Scan the listing below for the word "includegraphics" and copy every line that has it.
_ _ _
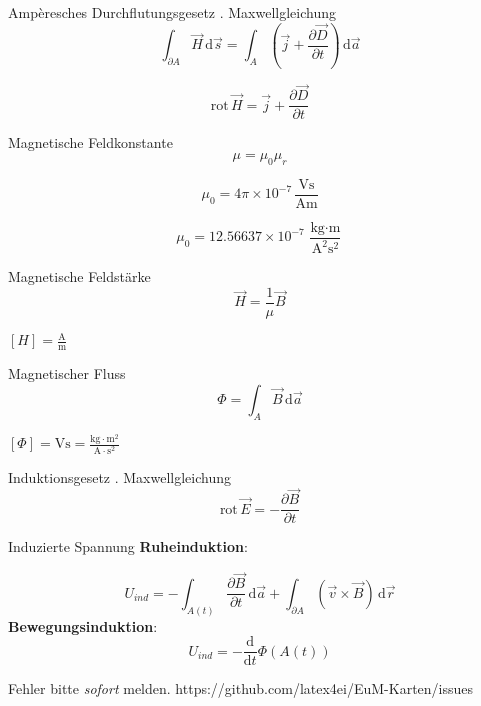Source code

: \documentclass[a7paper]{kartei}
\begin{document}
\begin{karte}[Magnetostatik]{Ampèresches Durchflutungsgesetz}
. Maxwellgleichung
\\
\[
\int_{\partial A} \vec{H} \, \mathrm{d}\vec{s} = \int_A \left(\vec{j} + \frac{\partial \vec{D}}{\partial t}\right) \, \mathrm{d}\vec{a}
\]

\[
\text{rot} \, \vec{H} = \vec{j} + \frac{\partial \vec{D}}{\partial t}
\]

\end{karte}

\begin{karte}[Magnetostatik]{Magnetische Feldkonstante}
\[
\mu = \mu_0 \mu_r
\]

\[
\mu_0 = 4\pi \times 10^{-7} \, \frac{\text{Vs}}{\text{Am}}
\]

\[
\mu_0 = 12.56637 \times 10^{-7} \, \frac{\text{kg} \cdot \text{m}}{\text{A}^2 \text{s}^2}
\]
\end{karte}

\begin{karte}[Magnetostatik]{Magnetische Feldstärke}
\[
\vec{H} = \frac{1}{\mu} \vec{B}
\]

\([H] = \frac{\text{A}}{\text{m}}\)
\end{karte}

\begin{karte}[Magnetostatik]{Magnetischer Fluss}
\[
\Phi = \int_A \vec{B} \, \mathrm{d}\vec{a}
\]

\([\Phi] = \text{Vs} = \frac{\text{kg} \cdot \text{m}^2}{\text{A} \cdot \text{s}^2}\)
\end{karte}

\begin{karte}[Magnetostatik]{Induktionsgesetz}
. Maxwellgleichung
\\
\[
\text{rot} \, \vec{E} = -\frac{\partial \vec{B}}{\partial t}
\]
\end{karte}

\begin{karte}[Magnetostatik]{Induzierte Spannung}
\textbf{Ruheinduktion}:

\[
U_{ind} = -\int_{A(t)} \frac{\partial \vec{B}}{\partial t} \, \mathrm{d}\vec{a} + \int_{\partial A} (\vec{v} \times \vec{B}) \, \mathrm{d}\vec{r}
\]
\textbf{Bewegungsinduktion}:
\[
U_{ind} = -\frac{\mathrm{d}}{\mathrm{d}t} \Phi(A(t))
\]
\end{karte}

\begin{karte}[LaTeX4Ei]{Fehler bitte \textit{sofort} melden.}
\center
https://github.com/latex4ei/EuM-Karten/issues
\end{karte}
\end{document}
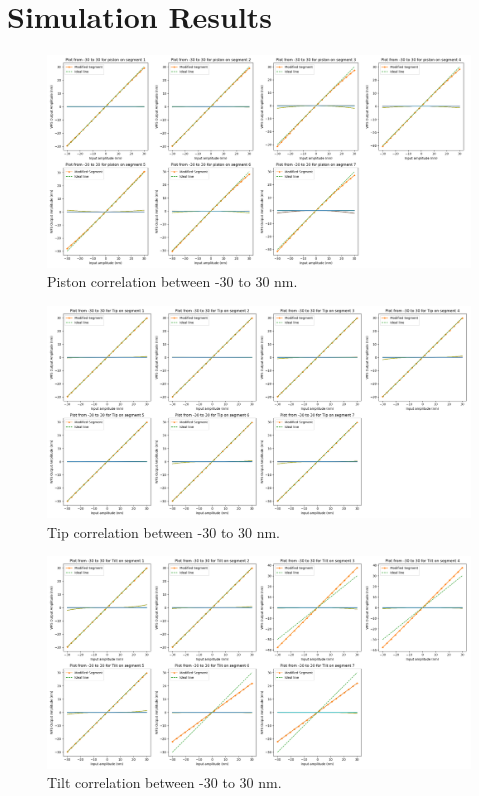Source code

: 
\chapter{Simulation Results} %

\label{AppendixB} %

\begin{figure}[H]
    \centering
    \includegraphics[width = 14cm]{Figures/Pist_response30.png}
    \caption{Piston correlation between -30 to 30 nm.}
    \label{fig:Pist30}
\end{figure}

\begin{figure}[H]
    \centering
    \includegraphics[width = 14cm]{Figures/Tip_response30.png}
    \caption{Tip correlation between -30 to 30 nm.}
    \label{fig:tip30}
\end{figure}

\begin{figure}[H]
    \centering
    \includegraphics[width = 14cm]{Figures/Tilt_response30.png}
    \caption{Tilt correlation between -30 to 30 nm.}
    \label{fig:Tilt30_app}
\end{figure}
_ _ _
**SOLUTION FOR THIS TASK**
    \includegraphics[width = 14cm]{Figures/Pist_response30.png}
    \includegraphics[width = 14cm]{Figures/Tip_response30.png}
    \includegraphics[width = 14cm]{Figures/Tilt_response30.png}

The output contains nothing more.